How Do Friction and Spring Constants Affect Block Velocities?

[chahud42]

Homework Statement

A light spring of force constant 3.90 N/m is compressed by 8.00 cm and held between a 0.250 kg block on the left and a 0.530 kg block on the right. Both blocks are at rest on a horizontal surface. The blocks are released simultaneously so that the spring tends to push them apart. Find the maximum velocity each block attains if the coefficient of kinetic friction between each block and the surface is the following. In each case, assume that the coefficient of static friction is greater than the coefficient of kinetic friction. Let the positive direction point to the right.

We have to find the final velocities of both masses for μ_k values of .000, .100, and .483.

Homework Equations

Conservation of momentum, Newtons second law, conservation of energy

The Attempt at a Solution

Initially, the blocks are at rest and the spring is compressed. So the initial momentum of the system is 0, but there is a force in the spring which is equal to F=kx=(3.9Nm)(.08m)=.312N
So, once the spring is released, it pushes on each block with this force. The momentum of each block is increased to P₁=m₁v₁ and P₂=m₂v₂. We can't go much further with this because the only 2 unknowns with using conservation of momentum are the velocities, which is what we need.

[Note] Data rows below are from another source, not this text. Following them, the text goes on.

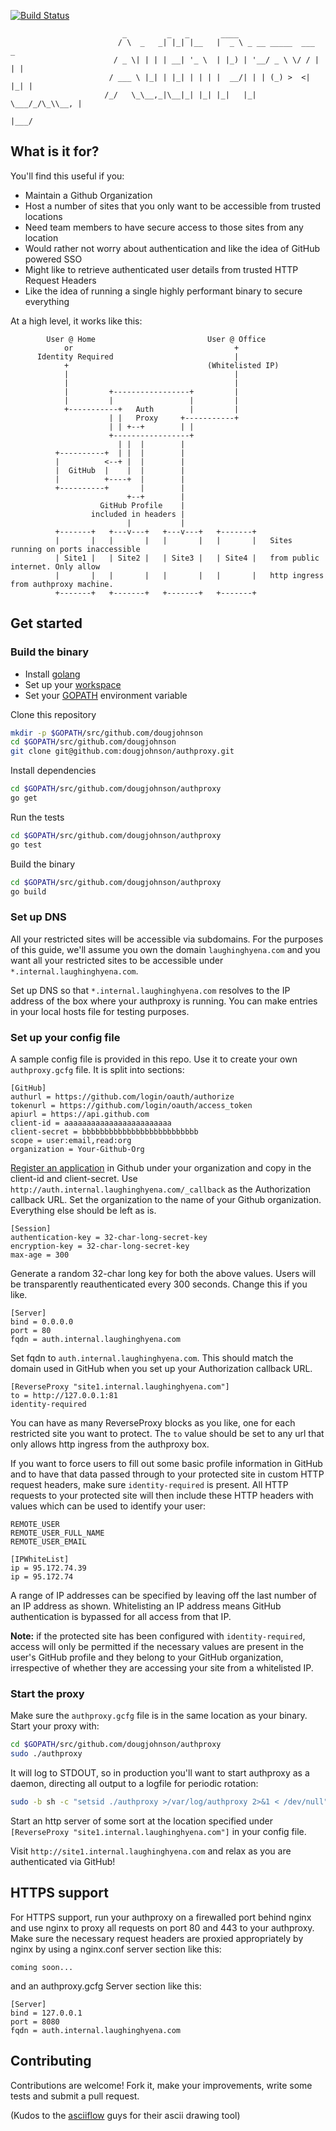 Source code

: [![Build Status](https://api.shippable.com/projects/54b81bc85ab6cc135288bf48/badge?branchName=master)](https://app.shippable.com/projects/54b81bc85ab6cc135288bf48/builds/latest)

```
                         _         _   _       ____                      
                        / \  _   _| |_| |__   |  _ \ _ __ _____  ___   _ 
                       / _ \| | | | __| '_ \  | |_) | '__/ _ \ \/ / | | |
                      / ___ \ |_| | |_| | | | |  __/| | | (_) >  <| |_| |
                     /_/   \_\__,_|\__|_| |_| |_|   |_|  \___/_/\_\\__, |
                                                                   |___/ 
```
## What is it for?
You'll find this useful if you:
* Maintain a Github Organization
* Host a number of sites that you only want to be accessible from trusted locations
* Need team members to have secure access to those sites from any location
* Would rather not worry about authentication and like the idea of GitHub powered SSO
* Might like to retrieve authenticated user details from trusted HTTP Request Headers
* Like the idea of running a single highly performant binary to secure everything

At a high level, it works like this:

```
        User @ Home                         User @ Office   
            or                                    +         
      Identity Required                           |         
            +                               (Whitelisted IP)
            |                                     |         
            |                                     |         
            |         +-----------------+         |         
            |         |                 |         |         
            +-----------+   Auth        |         |         
                      | |   Proxy     +-----------+         
                      | | +--+        | |                   
                      +-----------------+                   
                        | |  |        |                     
          +----------+  | |  |        |                     
          |          <--+ |  |        |                     
          |  GitHub  |    |  |        |                     
          |          +----+  |        |                     
          +----------+       |        |                     
                          +--+        |                     
                    GitHub Profile    |                     
                  included in headers |                     
                          |           |                     
          +-------+   +---v---+   +---v---+   +-------+     
          |       |   |       |   |       |   |       |   Sites running on ports inaccessible 
          | Site1 |   | Site2 |   | Site3 |   | Site4 |   from public internet. Only allow
          |       |   |       |   |       |   |       |   http ingress from authproxy machine.
          +-------+   +-------+   +-------+   +-------+     
```

## Get started
### Build the binary
* Install [golang](https://golang.org/doc/install)
* Set up your [workspace](https://golang.org/doc/code.html#Workspaces)
* Set your [GOPATH](https://golang.org/doc/code.html#GOPATH) environment variable

Clone this repository
```bash
mkdir -p $GOPATH/src/github.com/dougjohnson
cd $GOPATH/src/github.com/dougjohnson
git clone git@github.com:dougjohnson/authproxy.git
```
Install dependencies
```bash
cd $GOPATH/src/github.com/dougjohnson/authproxy
go get
```
Run the tests
```bash
cd $GOPATH/src/github.com/dougjohnson/authproxy
go test
```
Build the binary
```bash
cd $GOPATH/src/github.com/dougjohnson/authproxy
go build
```

### Set up DNS
All your restricted sites will be accessible via subdomains. For the purposes of this guide, we'll assume you own the domain `laughinghyena.com` and you want all your restricted sites to be accessible under `*.internal.laughinghyena.com`. 

Set up DNS so that `*.internal.laughinghyena.com` resolves to the IP address of the box where your authproxy is running. You can make entries in your local hosts file for testing purposes.

### Set up your config file
A sample config file is provided in this repo. Use it to create your own `authproxy.gcfg` file.
It is split into sections:

```
[GitHub]
authurl = https://github.com/login/oauth/authorize
tokenurl = https://github.com/login/oauth/access_token
apiurl = https://api.github.com
client-id = aaaaaaaaaaaaaaaaaaaaaaaa
client-secret = bbbbbbbbbbbbbbbbbbbbbbbbbb
scope = user:email,read:org
organization = Your-Github-Org
```
[Register an application](https://github.com/settings/profile) in Github under your organization and copy in the client-id and client-secret. Use `http://auth.internal.laughinghyena.com/_callback` as the Authorization callback URL.
Set the organization to the name of your Github organization.
Everything else should be left as is.

```
[Session]
authentication-key = 32-char-long-secret-key
encryption-key = 32-char-long-secret-key
max-age = 300
```
Generate a random 32-char long key for both the above values. Users will be transparently reauthenticated every 300 seconds. Change this if you like.

```
[Server]
bind = 0.0.0.0
port = 80
fqdn = auth.internal.laughinghyena.com
```
Set fqdn to `auth.internal.laughinghyena.com`. This should match the domain used in GitHub when you set up your Authorization callback URL.

```
[ReverseProxy "site1.internal.laughinghyena.com"]
to = http://127.0.0.1:81
identity-required
```
You can have as many ReverseProxy blocks as you like, one for each restricted site you want to protect. The `to` value should be set to any url that only allows http ingress from the authproxy box.

If you want to force users to fill out some basic profile information in GitHub and to have that data passed through to your protected site in custom HTTP request headers, make sure `identity-required` is present. All HTTP requests to your protected site will then include these HTTP headers with values which can be used to identify your user:
```
REMOTE_USER
REMOTE_USER_FULL_NAME
REMOTE_USER_EMAIL
```

```
[IPWhiteList]
ip = 95.172.74.39
ip = 95.172.74
```
A range of IP addresses can be specified by leaving off the last number of an IP address as shown. Whitelisting an IP address means GitHub authentication is bypassed for all access from that IP.

 **Note:** if the protected site has been configured with `identity-required`, access will only be permitted if the necessary values are present in the user's GitHub profile and they belong to your GitHub organization, irrespective of whether they are accessing your site from a whitelisted IP.

### Start the proxy
Make sure the `authproxy.gcfg` file is in the same location as your binary.
Start your proxy with:
```bash
cd $GOPATH/src/github.com/dougjohnson/authproxy
sudo ./authproxy
```

It will log to STDOUT, so in production you'll want to start authproxy as a daemon, directing all output to a logfile for periodic rotation:
```bash
sudo -b sh -c "setsid ./authproxy >/var/log/authproxy 2>&1 < /dev/null"
```

Start an http server of some sort at the location specified under `[ReverseProxy "site1.internal.laughinghyena.com"]` in your config file.

Visit `http://site1.internal.laughinghyena.com` and relax as you are authenticated via GitHub!

## HTTPS support
For HTTPS support, run your authproxy on a firewalled port behind nginx and use nginx to proxy all requests on port 80 and 443 to your authproxy. Make sure the necessary request headers are proxied appropriately by nginx by using a nginx.conf server section like this:
```
coming soon...
```
and an authproxy.gcfg Server section like this:
```
[Server]
bind = 127.0.0.1
port = 8080
fqdn = auth.internal.laughinghyena.com
```

## Contributing
Contributions are welcome! Fork it, make your improvements, write some tests and submit a pull request.

(Kudos to the [asciiflow](http://asciiflow.com) guys for their ascii drawing tool)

So I started to look at F=kx=ma. I can use kx/m=a to solve for the accelerations of the blocks caused by the spring. I got that a₁=1.25m/s² and a₂=.59m/s². Then I wanted to use this in the formula v²=v_o²+2aΔx to solve for the velocity. For the velocity of block one i got v=.45m/s. This was wrong so I didn't even bother to go further because something in my solution is wrong. None of my classmates or I can solve this. Where did we go wrong?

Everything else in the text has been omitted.